Explanation follows:

> >  	if (test_bit(NVME_CTRL_RESETTING, &dev->flags)) {
> > -		req->errors = NVME_SC_ABORT_REQ | NVME_SC_DNR;
> > +		dev_warn(dev->dev,
> > +				"I/O %d QID %d timeout, disable controller\n",
> > +				 req->tag, nvmeq->qid);
> > +		nvme_dev_shutdown(dev);
> >  		return BLK_EH_HANDLED;
> 
> So here you return BLK_EH_HANDLED without setting req->errors, which
> sounds like it might be related to the above issue.

Right, we don't want to set req->errors here. nvme_dev_shutdown
unconditionally reaps every request known to the driver, so it's safe
assume the timed out request is completed and return EH_HANDLED.

Executing the nvme_timeout code path more often than not means the
controller isn't going to return that command, but we can't count on that.
So there are two possibilities:

  1. request completes through nvme_process_cq
  2. request completes through nvme_cancel_queue_ios

In either case, req->errors is set through the new nvme_end_req, as you
surmised. We don't want to set req->errors here directly in case the
request completes through process_cq. We should prefer the controller's
status rather than make one up.

> > +		 * Mark the request as handled, since the inline shutdown
> > +		 * forces all outstanding requests to complete.
> >  		 */
> > -		return BLK_EH_QUIESCED;
> > +		return BLK_EH_HANDLED;
> 
> Again we're not setting req->errors here.

Yep, same reasoning as above.
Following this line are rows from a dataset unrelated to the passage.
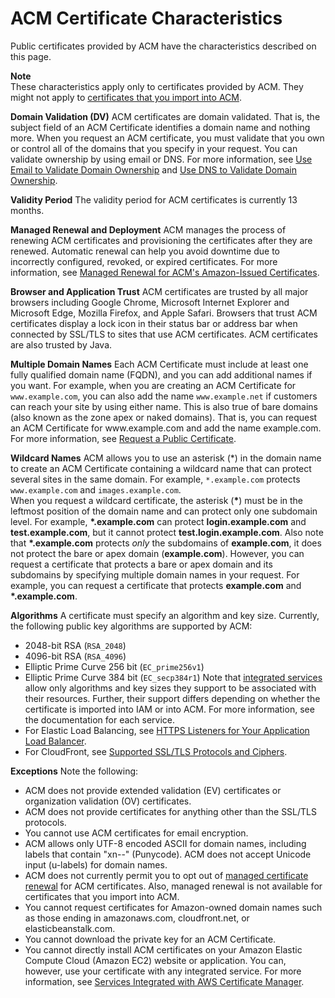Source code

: # ACM Certificate Characteristics<a name="acm-certificate"></a>

Public certificates provided by ACM have the characteristics described on this page\.

**Note**  
These characteristics apply only to certificates provided by ACM\. They might not apply to [certificates that you import into ACM](import-certificate.md)\.

**Domain Validation \(DV\)**  <a name="domain-validation"></a>
ACM certificates are domain validated\. That is, the subject field of an ACM Certificate identifies a domain name and nothing more\. When you request an ACM certificate, you must validate that you own or control all of the domains that you specify in your request\. You can validate ownership by using email or DNS\. For more information, see [Use Email to Validate Domain Ownership](gs-acm-validate-email.md) and [Use DNS to Validate Domain Ownership](gs-acm-validate-dns.md)\.

**Validity Period**  <a name="validity"></a>
The validity period for ACM certificates is currently 13 months\.

**Managed Renewal and Deployment**  <a name="renewal"></a>
ACM manages the process of renewing ACM certificates and provisioning the certificates after they are renewed\. Automatic renewal can help you avoid downtime due to incorrectly configured, revoked, or expired certificates\. For more information, see [Managed Renewal for ACM's Amazon\-Issued Certificates](managed-renewal.md)\.

**Browser and Application Trust**  <a name="browser-trust"></a>
ACM certificates are trusted by all major browsers including Google Chrome, Microsoft Internet Explorer and Microsoft Edge, Mozilla Firefox, and Apple Safari\. Browsers that trust ACM certificates display a lock icon in their status bar or address bar when connected by SSL/TLS to sites that use ACM certificates\. ACM certificates are also trusted by Java\.

**Multiple Domain Names**  <a name="multiple-domains"></a>
Each ACM Certificate must include at least one fully qualified domain name \(FQDN\), and you can add additional names if you want\. For example, when you are creating an ACM Certificate for `www.example.com`, you can also add the name `www.example.net` if customers can reach your site by using either name\. This is also true of bare domains \(also known as the zone apex or naked domains\)\. That is, you can request an ACM Certificate for www\.example\.com and add the name example\.com\. For more information, see [Request a Public Certificate](gs-acm-request-public.md)\.

**Wildcard Names**  <a name="wildcard"></a>
ACM allows you to use an asterisk \(\*\) in the domain name to create an ACM Certificate containing a wildcard name that can protect several sites in the same domain\. For example, `*.example.com` protects `www.example.com` and `images.example.com`\.  
When you request a wildcard certificate, the asterisk \(**\***\) must be in the leftmost position of the domain name and can protect only one subdomain level\. For example, **\*\.example\.com** can protect **login\.example\.com** and **test\.example\.com**, but it cannot protect **test\.login\.example\.com**\. Also note that **\*\.example\.com** protects *only* the subdomains of **example\.com**, it does not protect the bare or apex domain \(**example\.com**\)\. However, you can request a certificate that protects a bare or apex domain and its subdomains by specifying multiple domain names in your request\. For example, you can request a certificate that protects **example\.com** and **\*\.example\.com**\.

**Algorithms**  <a name="algorithms"></a>
A certificate must specify an algorithm and key size\. Currently, the following public key algorithms are supported by ACM:   
+ 2048\-bit RSA \(`RSA_2048`\)
+ 4096\-bit RSA \(`RSA_4096`\)
+ Elliptic Prime Curve 256 bit \(`EC_prime256v1`\)
+ Elliptic Prime Curve 384 bit \(`EC_secp384r1`\)
Note that [integrated services](https://docs.aws.amazon.com/acm/latest/userguide/acm-services.html) allow only algorithms and key sizes they support to be associated with their resources\. Further, their support differs depending on whether the certificate is imported into IAM or into ACM\. For more information, see the documentation for each service\.   
+ For Elastic Load Balancing, see [ HTTPS Listeners for Your Application Load Balancer](https://docs.aws.amazon.com/elasticloadbalancing/latest/application/create-https-listener.html)\.
+ For CloudFront, see [ Supported SSL/TLS Protocols and Ciphers](https://docs.aws.amazon.com/AmazonCloudFront/latest/DeveloperGuide/secure-connections-supported-viewer-protocols-ciphers.html#secure-connections-supported-ciphers)\.

**Exceptions**  <a name="exceptions"></a>
Note the following:  
+ ACM does not provide extended validation \(EV\) certificates or organization validation \(OV\) certificates\.
+ ACM does not provide certificates for anything other than the SSL/TLS protocols\.
+ You cannot use ACM certificates for email encryption\.
+ ACM allows only UTF\-8 encoded ASCII for domain names, including labels that contain "xn\-\-" \(Punycode\)\. ACM does not accept Unicode input \(u\-labels\) for domain names\.
+ ACM does not currently permit you to opt out of [managed certificate renewal](managed-renewal.md) for ACM certificates\. Also, managed renewal is not available for certificates that you import into ACM\.
+ You cannot request certificates for Amazon\-owned domain names such as those ending in amazonaws\.com, cloudfront\.net, or elasticbeanstalk\.com\.
+ You cannot download the private key for an ACM Certificate\.
+ You cannot directly install ACM certificates on your Amazon Elastic Compute Cloud \(Amazon EC2\) website or application\. You can, however, use your certificate with any integrated service\. For more information, see [Services Integrated with AWS Certificate Manager](acm-services.md)\. 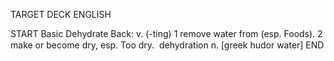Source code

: TARGET DECK
ENGLISH

START
Basic
Dehydrate
Back: v. (-ting) 1 remove water from (esp. Foods). 2 make or become dry, esp. Too dry.  dehydration n. [greek hudor water]
END
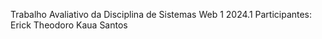 Trabalho Avaliativo da Disciplina de Sistemas Web 1 2024.1
Participantes: Erick Theodoro
               Kaua Santos

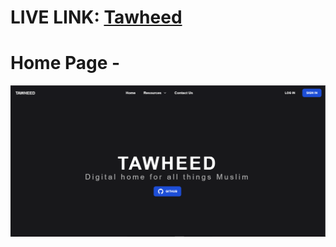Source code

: #  LIVE LINK:  [Tawheed](https://taw-heed.web.app/)

#  Home Page -

<img src="./public/tawheed.png">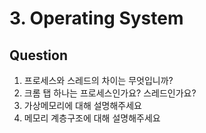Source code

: # 3. Operating System
## Question
1. 프로세스와 스레드의 차이는 무엇입니까?
2. 크롬 탭 하나는 프로세스인가요? 스레드인가요?
3. 가상메모리에 대해 설명해주세요
4. 메모리 계층구조에 대해 설명해주세요
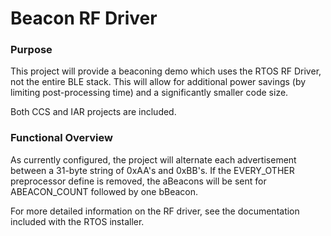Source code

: Beacon RF Driver
====================
### Purpose
This project will provide a beaconing demo which uses the RTOS RF Driver, not the entire BLE stack.  This will allow for additional power savings (by limiting post-processing time) and a significantly smaller code size.

Both CCS and IAR projects are included.

### Functional Overview
As currently configured, the project will alternate each advertisement between a 31-byte string of 0xAA's and 0xBB's. If the EVERY_OTHER preprocessor define is removed, the aBeacons will be sent for ABEACON_COUNT followed by one bBeacon.

For more detailed information on the RF driver, see the documentation included with the RTOS installer.


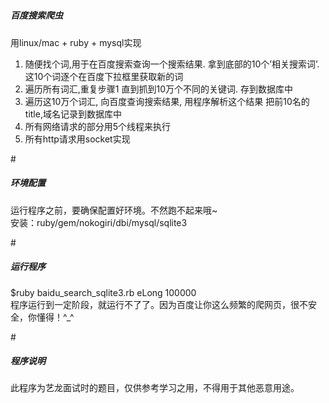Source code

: # <h5>百度搜索爬虫</h5>
用linux/mac + ruby + mysql实现<br>
1. 随便找个词,用于在百度搜索查询一个搜索结果. 拿到底部的10个’相关搜索词’. 这10个词逐个在百度下拉框里获取新的词<br>
2. 遍历所有词汇,重复步骤1 直到抓到10万个不同的关键词. 存到数据库中<br>
3. 遍历这10万个词汇, 向百度查询搜索结果, 用程序解析这个结果 把前10名的title,域名记录到数据库中<br>
4. 所有网络请求的部分用5个线程来执行<br>
5. 所有http请求用socket实现<br>

#<h5>环境配置</h5>
运行程序之前，要确保配置好环境。不然跑不起来哦~<br>
安装：ruby/gem/nokogiri/dbi/mysql/sqlite3<br>

#<h5>运行程序</h5>
$ruby baidu_search_sqlite3.rb eLong 100000<br>
程序运行到一定阶段，就运行不了了。因为百度让你这么频繁的爬网页，很不安全，你懂得！^_^<br>

#<h5>程序说明</h5>
此程序为艺龙面试时的题目，仅供参考学习之用，不得用于其他恶意用途。
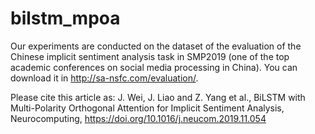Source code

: # bilstm_mpoa

Our experiments are conducted on the dataset of the evaluation of the Chinese implicit sentiment analysis task in SMP2019 (one of the top academic conferences on social media processing in China). You can download it in http://sa-nsfc.com/evaluation/.

Please cite this article as: J. Wei, J. Liao and Z. Yang et al., BiLSTM with Multi-Polarity Orthogonal Attention for Implicit Sentiment Analysis, Neurocomputing, https://doi.org/10.1016/j.neucom.2019.11.054


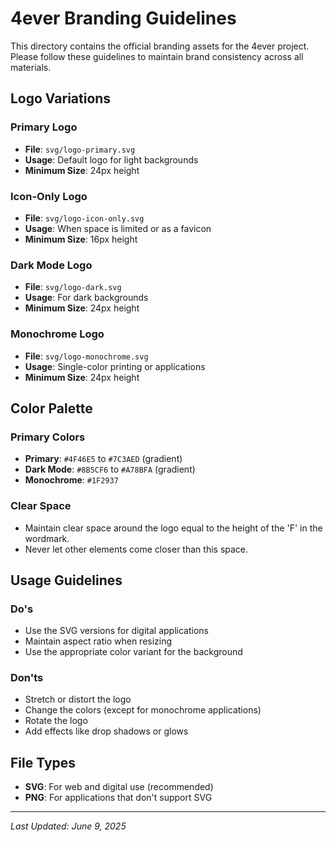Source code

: # 4ever Branding Guidelines

This directory contains the official branding assets for the 4ever project. Please follow these guidelines to maintain brand consistency across all materials.

## Logo Variations

### Primary Logo
- **File**: `svg/logo-primary.svg`
- **Usage**: Default logo for light backgrounds
- **Minimum Size**: 24px height

### Icon-Only Logo
- **File**: `svg/logo-icon-only.svg`
- **Usage**: When space is limited or as a favicon
- **Minimum Size**: 16px height

### Dark Mode Logo
- **File**: `svg/logo-dark.svg`
- **Usage**: For dark backgrounds
- **Minimum Size**: 24px height

### Monochrome Logo
- **File**: `svg/logo-monochrome.svg`
- **Usage**: Single-color printing or applications
- **Minimum Size**: 24px height

## Color Palette

### Primary Colors
- **Primary**: `#4F46E5` to `#7C3AED` (gradient)
- **Dark Mode**: `#8B5CF6` to `#A78BFA` (gradient)
- **Monochrome**: `#1F2937`

### Clear Space
- Maintain clear space around the logo equal to the height of the 'F' in the wordmark.
- Never let other elements come closer than this space.

## Usage Guidelines

### Do's
- Use the SVG versions for digital applications
- Maintain aspect ratio when resizing
- Use the appropriate color variant for the background

### Don'ts
- Stretch or distort the logo
- Change the colors (except for monochrome applications)
- Rotate the logo
- Add effects like drop shadows or glows

## File Types
- **SVG**: For web and digital use (recommended)
- **PNG**: For applications that don't support SVG

---

*Last Updated: June 9, 2025*
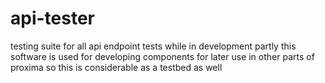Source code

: # api-tester
testing suite for all api endpoint tests while in development
partly this software is used for developing components for later use in other parts of proxima so this is considerable as a testbed as well
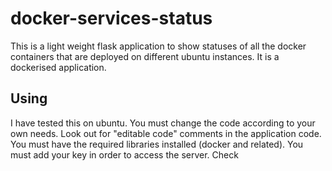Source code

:# docker-services-status

This is a light weight flask application to show statuses of all the docker containers that are deployed on different ubuntu instances.
It is a dockerised application.

## Using

I have tested this on ubuntu. You must change the code according to your own needs. Look out for "editable code" comments in the application code.
You must have the required libraries installed (docker and related).
You must add your key in order to access the server. Check 


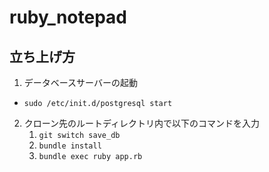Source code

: # ruby_notepad
## 立ち上げ方
1. データベースサーバーの起動
- `sudo /etc/init.d/postgresql start`

2. クローン先のルートディレクトリ内で以下のコマンドを入力
    1. `git switch save_db`
    2. `bundle install`
    3. `bundle exec ruby app.rb`
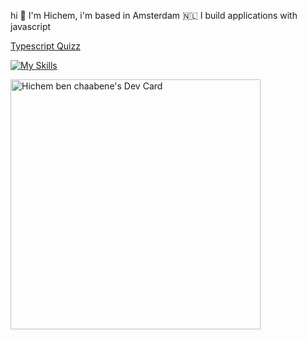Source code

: hi 👋 I'm Hichem, 
i'm based in Amsterdam 🇳🇱 I build applications with javascript

[Typescript Quizz](https://hichembenchaaben.github.io/typescript-quizz/)

[![My Skills](https://skillicons.dev/icons?i=ts,js,html,css,tailwind,sass,react,vue)](https://skillicons.dev)

<a href="https://app.daily.dev/hbc"><img src="https://api.daily.dev/devcards/0c9bba84f1344e60a2b33e1b2b24d000.png?r=z0g" width="400" alt="Hichem ben chaabene's Dev Card"/></a>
This also fixes this race:

        CPU 0                           CPU 1

  blk_mq_check_expired                nvme_irq
    set_bit(REQ_ATOM_COMPLETE)          nvme_process_cq
    nvme_timeout                          blk_mq_complete_request
                                            if (!test_and_set_bit(REQ_ATOM_COMPLETE, &rq->atomic_flags) ||
	                                         test_and_clear_bit(REQ_ATOM_QUIESCED, &rq->atomic_flags))
      return BLK_EH_QUIESCED
    set_bit REQ_ATOM_QUIESCED

Both checks on blk_mq_complete_request will fail since the timeout
handler hasn't returned "quiesce" yet, and the request will be orphaned.

Instead we can let nvme_dev_shudtown reap the request and set req->errors
directly through one of the two paths described above, then return
BLK_EH_HANDLED.

> > @@ -2023,6 +2038,7 @@ static void nvme_dev_shutdown(struct nvme_dev *dev)
> >  
> >  	nvme_dev_list_remove(dev);
> >  
> > +	mutex_lock(&dev->shutdown_lock);
> 
> Shoudn't we also have a state check that skips all the work here if
> the controller has already been shut down?

This is implied through dev->bar != NULL, and the nvmeq's cq_vector value.

> > +	 * The pci device will be disabled if a timeout occurs while setting up
> > +	 * IO queues, but return 0 for "result", so we have to check both.
> > +	 */
> > +	if (result || !pci_is_enabled(to_pci_dev(dev->dev)))
> >  		goto free_tags;
>
> I don't think we should return zero here in that case - that seems to
> be a bug in setting up req->errrors in the timeout handler.

To set an appropriate non-zero result, we'd need to add pci_is_enabled()
checks in nvme_setup_io_queues to distinguish a non-fatal command error
vs timeout. Is that preferable to the check where I have it?